STAC catalogue#

EOMatch persists matchup events and matchup items to a STAC catalogue on disk. The catalogue is managed through MatchupCatalogue and follows this structure:

catalogue/
├── catalog.json
├── {collection-1}/
│   ├── collection.json
│   └── YYYY/MM/DD/{item-id}.json                            # one per source product
├── {collection-2}/
│   └── …
├── matchup-events-{col-1}-{platform-1}-vs-{col-2}-{platform-2}/
│   ├── collection.json
│   └── YYYY/MM/DD/{item-id}.json                            # one per MatchupEvent
└── {col-1}-{platform-1}-vs-{col-2}-{platform-2}/
    ├── collection.json
    └── YYYY/MM/DD/{item-id}.json                            # one per Matchup

Items are organised by date rather than by per-item subdirectory, so a busy collection stays flat and browsable. Collection IDs include the platform name for each sensor so that matchups between different satellite platforms within the same collection are stored separately (e.g. LANDSAT_C2L1-Landsat-8 vs LANDSAT_C2L1-Landsat-9). Pairs are sorted alphabetically by collection name for stability, giving IDs such as LANDSAT_C2L1-Landsat-9-vs-S2_MSI_L1C-S2A.

Each matchup Item links back to its source products via derived_from links and to its parent event via a related link (matchup:role=event).

Running the find-and-catalogue pipeline#

The recommended way to populate the catalogue is via find_and_catalogue(), which runs the Sat2SatMUFinder and saves everything in one step:

from eomatch import EOMatchContext
from eomatch.find_and_catalogue import find_and_catalogue

ctx = EOMatchContext("my_config.yaml")
catalogue = find_and_catalogue(context=ctx, path="/data/my_catalogue")

Or from the command line:

eomatch-find --config my_config.yaml --path /data/my_catalogue

Add --verbose / -v for debug-level logging.

The catalogue path can also be set in the config file:

matchup_catalogue:
  path: /data/my_catalogue
  id: my-matchup-catalogue
  description: "Matchups for S2A vs S3A, June 2023"

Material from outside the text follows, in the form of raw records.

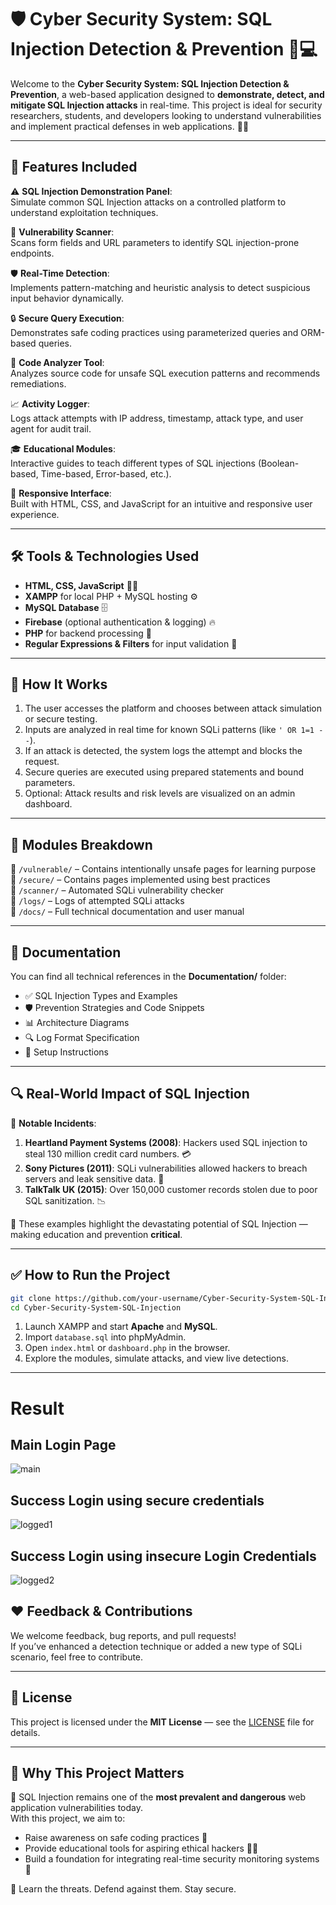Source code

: # 🛡️ Cyber Security System: SQL Injection Detection & Prevention 🚫💻

Welcome to the **Cyber Security System: SQL Injection Detection & Prevention**, a web-based application designed to **demonstrate, detect, and mitigate SQL Injection attacks** in real-time. This project is ideal for security researchers, students, and developers looking to understand vulnerabilities and implement practical defenses in web applications. 🧠🔐

---

## 📌 Features Included

⚠️ **SQL Injection Demonstration Panel**:  
Simulate common SQL Injection attacks on a controlled platform to understand exploitation techniques.

🧪 **Vulnerability Scanner**:  
Scans form fields and URL parameters to identify SQL injection-prone endpoints.

🛡 **Real-Time Detection**:  
Implements pattern-matching and heuristic analysis to detect suspicious input behavior dynamically.

🔒 **Secure Query Execution**:  
Demonstrates safe coding practices using parameterized queries and ORM-based queries.

🧰 **Code Analyzer Tool**:  
Analyzes source code for unsafe SQL execution patterns and recommends remediations.

📈 **Activity Logger**:  
Logs attack attempts with IP address, timestamp, attack type, and user agent for audit trail.

🎓 **Educational Modules**:  
Interactive guides to teach different types of SQL injections (Boolean-based, Time-based, Error-based, etc.).

📲 **Responsive Interface**:  
Built with HTML, CSS, and JavaScript for an intuitive and responsive user experience.

---

## 🛠 Tools & Technologies Used

- **HTML, CSS, JavaScript** 🧑‍💻
- **XAMPP** for local PHP + MySQL hosting ⚙️
- **MySQL Database** 🗄️
- **Firebase** (optional authentication & logging) 🔥
- **PHP** for backend processing 🐘
- **Regular Expressions & Filters** for input validation 🧹

---

## 🧪 How It Works

1. The user accesses the platform and chooses between attack simulation or secure testing.
2. Inputs are analyzed in real time for known SQLi patterns (like `' OR 1=1 --`).
3. If an attack is detected, the system logs the attempt and blocks the request.
4. Secure queries are executed using prepared statements and bound parameters.
5. Optional: Attack results and risk levels are visualized on an admin dashboard.

---

## 🧰 Modules Breakdown

📁 `/vulnerable/` – Contains intentionally unsafe pages for learning purpose  
📁 `/secure/` – Contains pages implemented using best practices  
📁 `/scanner/` – Automated SQLi vulnerability checker  
📁 `/logs/` – Logs of attempted SQLi attacks  
📁 `/docs/` – Full technical documentation and user manual

---

## 📄 Documentation

You can find all technical references in the **Documentation/** folder:

- ✅ SQL Injection Types and Examples  
- 🛡️ Prevention Strategies and Code Snippets  
- 📊 Architecture Diagrams  
- 🔍 Log Format Specification  
- 📁 Setup Instructions  

---

## 🔍 Real-World Impact of SQL Injection

🚨 **Notable Incidents**:

1. **Heartland Payment Systems (2008)**: Hackers used SQL injection to steal 130 million credit card numbers. 💳  
2. **Sony Pictures (2011)**: SQLi vulnerabilities allowed hackers to breach servers and leak sensitive data. 🧾  
3. **TalkTalk UK (2015)**: Over 150,000 customer records stolen due to poor SQL sanitization. 📉  

🧠 These examples highlight the devastating potential of SQL Injection — making education and prevention **critical**.

---

## ✅ How to Run the Project

```bash
git clone https://github.com/your-username/Cyber-Security-System-SQL-Injection.git
cd Cyber-Security-System-SQL-Injection
```

1. Launch XAMPP and start **Apache** and **MySQL**.
2. Import `database.sql` into phpMyAdmin.
3. Open `index.html` or `dashboard.php` in the browser.
4. Explore the modules, simulate attacks, and view live detections.

---

# Result
## Main Login Page
![main](https://github.com/user-attachments/assets/6a3c03a4-c03c-41f1-80bd-dc0b0d93ad79)

## Success Login using secure credentials
![logged1](https://github.com/user-attachments/assets/a690ecd8-a2ce-4381-947c-60913abac9b2)

## Success Login using insecure Login Credentials
![logged2](https://github.com/user-attachments/assets/89f7cab0-7b64-410b-bdfa-a9e2072063c8)

## ❤️ Feedback & Contributions

We welcome feedback, bug reports, and pull requests!  
If you’ve enhanced a detection technique or added a new type of SQLi scenario, feel free to contribute.

---

## 🔐 License

This project is licensed under the **MIT License** — see the [LICENSE](LICENSE) file for details.

---

## 🚨 Why This Project Matters

💬 SQL Injection remains one of the **most prevalent and dangerous** web application vulnerabilities today.  
With this project, we aim to:

- Raise awareness on safe coding practices 🚧  
- Provide educational tools for aspiring ethical hackers 👨‍🎓  
- Build a foundation for integrating real-time security monitoring systems 📡  

🔐 Learn the threats. Defend against them. Stay secure.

Opening an existing catalogue#

from eomatch.mu_stac import MatchupCatalogue

cat = MatchupCatalogue.open("/data/my_catalogue/catalog.json")

Querying the catalogue#

Use get_events() to retrieve events and their matchups, with optional filtering:

import datetime as dt

events = cat.get_events(
    collections=["S2_MSI_L1C", "S3_EFR"],
    start_time=dt.datetime(2023, 6, 1),
    stop_time=dt.datetime(2023, 6, 30),
    bbox=[-10.0, 40.0, 30.0, 70.0],
)

for event in events:
    print(event)
    for mu in event.matchup_set:
        print("  ", mu)

To restrict to events whose source products have already been downloaded:

events = cat.get_events(products_downloaded=True)

Downloading products#

download_products() downloads all source products for a set of events and registers a "data" asset on each product Item so that the download state is tracked in the catalogue:

cat.download_products(event_set=events)

Products that are already present on disk are registered without being re-downloaded. The updated Item JSON is written to disk after each product.

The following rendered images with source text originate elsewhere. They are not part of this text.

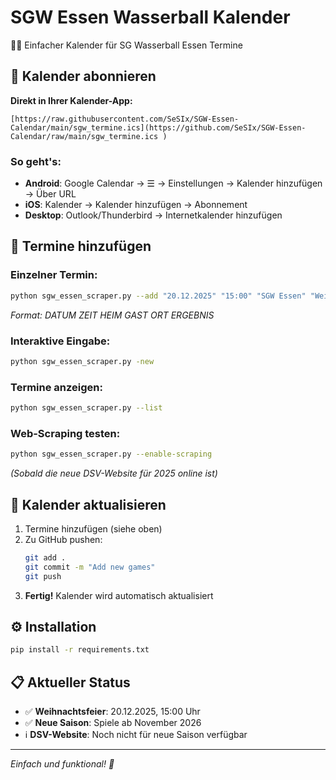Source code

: # SGW Essen Wasserball Kalender

🏊‍♂️ Einfacher Kalender für SG Wasserball Essen Termine

## 📱 Kalender abonnieren

**Direkt in Ihrer Kalender-App:**

```
[https://raw.githubusercontent.com/SeSIx/SGW-Essen-Calendar/main/sgw_termine.ics](https://github.com/SeSIx/SGW-Essen-Calendar/raw/main/sgw_termine.ics )
```

### So geht's:
- **Android**: Google Calendar → ☰ → Einstellungen → Kalender hinzufügen → Über URL
- **iOS**: Kalender → Kalender hinzufügen → Abonnement
- **Desktop**: Outlook/Thunderbird → Internetkalender hinzufügen

## 🎯 Termine hinzufügen

### Einzelner Termin:
```bash
python sgw_essen_scraper.py --add "20.12.2025" "15:00" "SGW Essen" "Weihnachtsfeier" "Weihnachtsmarkt" ""
```
*Format: DATUM ZEIT HEIM GAST ORT ERGEBNIS*

### Interaktive Eingabe:
```bash
python sgw_essen_scraper.py -new
```

### Termine anzeigen:
```bash
python sgw_essen_scraper.py --list
```

### Web-Scraping testen:
```bash
python sgw_essen_scraper.py --enable-scraping
```
*(Sobald die neue DSV-Website für 2025 online ist)*

## 🔄 Kalender aktualisieren

1. Termine hinzufügen (siehe oben)
2. Zu GitHub pushen:
   ```bash
   git add .
   git commit -m "Add new games"
   git push
   ```
3. **Fertig!** Kalender wird automatisch aktualisiert

## ⚙️ Installation

```bash
pip install -r requirements.txt
```

## 📋 Aktueller Status

- ✅ **Weihnachtsfeier**: 20.12.2025, 15:00 Uhr
- ✅ **Neue Saison**: Spiele ab November 2026
- ℹ️ **DSV-Website**: Noch nicht für neue Saison verfügbar

---

*Einfach und funktional! 🎉*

Managing products from the command line#

The eomatch-download and eomatch-remove console scripts provide a convenient way to bulk-download or remove source products without writing any Python. Both commands accept the same filtering flags:

# Download all products for S2 vs Landsat matchups in June 2023
eomatch-download \
    --path /data/my_catalogue \
    --collections S2_MSI_L1C,LANDSAT_C2L1 \
    --start-time 2023-06-01 \
    --stop-time 2023-06-30

# Remove those products from disk (keeps catalogue metadata intact)
eomatch-remove \
    --path /data/my_catalogue \
    --collections S2_MSI_L1C,LANDSAT_C2L1 \
    --start-time 2023-06-01 \
    --stop-time 2023-06-30

# Remove asset references only, leave the files on disk
eomatch-remove --path /data/my_catalogue --keep-files

Pass --verbose / -v for debug-level logging. The catalogue path can be omitted if matchup_catalogue.path is set in your config file; pass --config to load a non-default config.

Available filter flags (shared by both commands):

Flag

Description

--path PATH

Catalogue root directory or catalog.json path.

--collections C1,C2

Comma-separated collection names (e.g. S2_MSI_L1C,LANDSAT_C2L1).

--platforms P1,P2

Comma-separated platform names.

--start-time DATETIME

ISO 8601 start-time; events ending before this are excluded.

--stop-time DATETIME

ISO 8601 stop-time; events starting after this are excluded.

--bbox LON_MIN,LAT_MIN,LON_MAX,LAT_MAX

Spatial bounding-box filter.

eomatch-remove additionally accepts --keep-files to remove the "data" asset from the catalogue without deleting the local files.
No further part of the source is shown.